[Input for this task]

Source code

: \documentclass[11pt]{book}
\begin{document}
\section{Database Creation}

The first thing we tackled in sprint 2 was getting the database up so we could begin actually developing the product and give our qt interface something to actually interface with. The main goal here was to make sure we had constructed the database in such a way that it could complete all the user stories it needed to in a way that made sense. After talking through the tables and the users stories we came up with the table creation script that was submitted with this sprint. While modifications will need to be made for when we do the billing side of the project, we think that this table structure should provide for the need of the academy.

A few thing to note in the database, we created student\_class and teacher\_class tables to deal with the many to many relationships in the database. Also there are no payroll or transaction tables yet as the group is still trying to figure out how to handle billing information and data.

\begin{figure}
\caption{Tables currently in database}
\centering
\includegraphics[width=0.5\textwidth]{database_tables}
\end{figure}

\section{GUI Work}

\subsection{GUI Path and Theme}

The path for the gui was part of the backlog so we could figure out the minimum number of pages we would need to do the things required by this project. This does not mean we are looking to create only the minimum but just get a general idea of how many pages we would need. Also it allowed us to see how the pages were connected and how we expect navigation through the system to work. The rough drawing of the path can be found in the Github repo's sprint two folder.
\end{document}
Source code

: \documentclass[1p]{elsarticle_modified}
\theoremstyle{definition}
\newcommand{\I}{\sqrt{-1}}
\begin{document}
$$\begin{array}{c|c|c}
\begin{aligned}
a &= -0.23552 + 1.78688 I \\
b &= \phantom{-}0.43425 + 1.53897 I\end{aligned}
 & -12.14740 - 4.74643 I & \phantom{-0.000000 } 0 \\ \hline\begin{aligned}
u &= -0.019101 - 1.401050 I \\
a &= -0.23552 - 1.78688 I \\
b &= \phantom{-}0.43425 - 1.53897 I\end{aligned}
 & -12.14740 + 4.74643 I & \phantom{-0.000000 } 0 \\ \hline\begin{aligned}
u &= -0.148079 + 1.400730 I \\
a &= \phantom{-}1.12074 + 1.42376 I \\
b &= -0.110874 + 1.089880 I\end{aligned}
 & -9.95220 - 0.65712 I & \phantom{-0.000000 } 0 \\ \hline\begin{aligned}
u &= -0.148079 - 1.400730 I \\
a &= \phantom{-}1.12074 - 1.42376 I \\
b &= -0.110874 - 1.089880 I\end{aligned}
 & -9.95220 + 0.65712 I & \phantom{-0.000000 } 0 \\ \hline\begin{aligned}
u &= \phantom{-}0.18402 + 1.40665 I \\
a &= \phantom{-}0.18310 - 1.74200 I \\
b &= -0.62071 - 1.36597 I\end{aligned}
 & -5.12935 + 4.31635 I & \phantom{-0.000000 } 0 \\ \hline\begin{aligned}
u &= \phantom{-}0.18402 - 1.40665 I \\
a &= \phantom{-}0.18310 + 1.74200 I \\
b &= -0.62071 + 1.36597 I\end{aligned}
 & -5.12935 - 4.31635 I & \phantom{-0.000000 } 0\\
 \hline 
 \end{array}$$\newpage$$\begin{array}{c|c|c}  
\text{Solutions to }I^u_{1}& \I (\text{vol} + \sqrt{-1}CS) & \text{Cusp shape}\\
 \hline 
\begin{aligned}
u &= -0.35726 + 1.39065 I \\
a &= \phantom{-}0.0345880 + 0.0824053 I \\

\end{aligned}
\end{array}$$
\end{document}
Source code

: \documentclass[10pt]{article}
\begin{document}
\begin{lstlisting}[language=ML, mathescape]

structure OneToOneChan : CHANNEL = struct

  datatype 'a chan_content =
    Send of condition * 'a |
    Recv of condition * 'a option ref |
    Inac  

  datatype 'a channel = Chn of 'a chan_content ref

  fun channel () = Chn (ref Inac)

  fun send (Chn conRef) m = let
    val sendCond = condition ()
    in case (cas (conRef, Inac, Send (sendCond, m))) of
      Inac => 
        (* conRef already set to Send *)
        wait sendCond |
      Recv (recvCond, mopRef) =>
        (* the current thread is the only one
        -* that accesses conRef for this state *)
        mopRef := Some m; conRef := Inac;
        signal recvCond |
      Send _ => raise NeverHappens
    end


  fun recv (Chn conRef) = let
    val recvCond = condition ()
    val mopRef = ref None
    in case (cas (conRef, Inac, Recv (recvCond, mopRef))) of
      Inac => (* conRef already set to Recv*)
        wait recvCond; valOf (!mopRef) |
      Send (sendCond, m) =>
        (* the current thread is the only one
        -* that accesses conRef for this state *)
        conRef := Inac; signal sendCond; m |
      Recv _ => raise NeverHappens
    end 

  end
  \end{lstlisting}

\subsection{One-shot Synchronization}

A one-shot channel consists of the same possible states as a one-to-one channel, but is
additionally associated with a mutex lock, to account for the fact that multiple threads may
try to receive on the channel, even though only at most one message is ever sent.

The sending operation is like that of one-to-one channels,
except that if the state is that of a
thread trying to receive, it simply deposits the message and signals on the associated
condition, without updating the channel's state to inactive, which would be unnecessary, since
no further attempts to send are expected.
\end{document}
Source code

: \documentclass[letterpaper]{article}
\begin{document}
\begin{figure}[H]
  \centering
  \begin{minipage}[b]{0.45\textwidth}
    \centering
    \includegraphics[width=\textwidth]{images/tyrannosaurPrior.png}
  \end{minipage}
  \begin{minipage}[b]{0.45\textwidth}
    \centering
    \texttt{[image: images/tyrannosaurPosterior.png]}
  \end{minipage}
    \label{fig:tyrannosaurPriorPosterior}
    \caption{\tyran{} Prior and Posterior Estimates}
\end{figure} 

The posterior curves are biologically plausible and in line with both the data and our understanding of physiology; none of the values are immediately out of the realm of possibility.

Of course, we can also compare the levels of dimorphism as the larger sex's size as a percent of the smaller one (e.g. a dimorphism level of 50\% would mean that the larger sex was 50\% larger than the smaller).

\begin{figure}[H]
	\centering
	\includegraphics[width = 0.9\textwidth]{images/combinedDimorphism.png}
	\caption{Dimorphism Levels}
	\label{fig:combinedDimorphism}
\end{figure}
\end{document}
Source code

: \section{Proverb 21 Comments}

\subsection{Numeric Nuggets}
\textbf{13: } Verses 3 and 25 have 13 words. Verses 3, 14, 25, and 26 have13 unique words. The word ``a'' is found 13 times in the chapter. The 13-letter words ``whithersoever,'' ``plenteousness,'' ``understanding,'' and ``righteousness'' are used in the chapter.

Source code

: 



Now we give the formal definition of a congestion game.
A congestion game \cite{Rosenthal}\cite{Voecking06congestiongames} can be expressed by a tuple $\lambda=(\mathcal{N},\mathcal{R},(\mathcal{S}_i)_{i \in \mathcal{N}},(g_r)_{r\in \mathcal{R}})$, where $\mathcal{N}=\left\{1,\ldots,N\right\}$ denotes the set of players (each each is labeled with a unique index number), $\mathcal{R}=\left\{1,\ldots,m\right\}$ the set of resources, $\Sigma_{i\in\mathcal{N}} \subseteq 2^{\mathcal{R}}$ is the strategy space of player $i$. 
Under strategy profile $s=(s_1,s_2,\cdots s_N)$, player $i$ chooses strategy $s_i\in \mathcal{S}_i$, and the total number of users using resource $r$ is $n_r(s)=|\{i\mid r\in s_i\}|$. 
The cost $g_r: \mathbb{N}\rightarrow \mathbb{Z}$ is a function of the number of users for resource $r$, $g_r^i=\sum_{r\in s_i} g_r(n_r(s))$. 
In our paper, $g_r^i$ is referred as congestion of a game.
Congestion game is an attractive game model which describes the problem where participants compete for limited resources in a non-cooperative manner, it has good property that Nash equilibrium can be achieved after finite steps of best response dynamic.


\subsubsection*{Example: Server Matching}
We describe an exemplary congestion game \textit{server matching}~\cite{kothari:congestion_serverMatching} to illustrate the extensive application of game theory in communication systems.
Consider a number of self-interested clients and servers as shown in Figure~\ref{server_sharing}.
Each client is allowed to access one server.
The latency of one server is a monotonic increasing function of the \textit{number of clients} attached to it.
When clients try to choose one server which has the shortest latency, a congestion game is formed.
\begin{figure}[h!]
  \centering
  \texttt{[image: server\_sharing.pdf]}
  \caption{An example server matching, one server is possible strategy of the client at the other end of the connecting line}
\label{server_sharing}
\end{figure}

[/Input for this task]

Task instructions
What you return should be the lines from the beginning of the records through the one that contains "-12.14740 - 4.74643", repeated exactly and with no additions.

Written solution
Source code

: \documentclass[11pt]{book}
\begin{document}
\section{Database Creation}

The first thing we tackled in sprint 2 was getting the database up so we could begin actually developing the product and give our qt interface something to actually interface with. The main goal here was to make sure we had constructed the database in such a way that it could complete all the user stories it needed to in a way that made sense. After talking through the tables and the users stories we came up with the table creation script that was submitted with this sprint. While modifications will need to be made for when we do the billing side of the project, we think that this table structure should provide for the need of the academy.

A few thing to note in the database, we created student\_class and teacher\_class tables to deal with the many to many relationships in the database. Also there are no payroll or transaction tables yet as the group is still trying to figure out how to handle billing information and data.

\begin{figure}
\caption{Tables currently in database}
\centering
\includegraphics[width=0.5\textwidth]{database_tables}
\end{figure}

\section{GUI Work}

\subsection{GUI Path and Theme}

The path for the gui was part of the backlog so we could figure out the minimum number of pages we would need to do the things required by this project. This does not mean we are looking to create only the minimum but just get a general idea of how many pages we would need. Also it allowed us to see how the pages were connected and how we expect navigation through the system to work. The rough drawing of the path can be found in the Github repo's sprint two folder.
\end{document}
Source code

: \documentclass[1p]{elsarticle_modified}
\theoremstyle{definition}
\newcommand{\I}{\sqrt{-1}}
\begin{document}
$$\begin{array}{c|c|c}
\begin{aligned}
a &= -0.23552 + 1.78688 I \\
b &= \phantom{-}0.43425 + 1.53897 I\end{aligned}
 & -12.14740 - 4.74643 I & \phantom{-0.000000 } 0 \\ \hline\begin{aligned}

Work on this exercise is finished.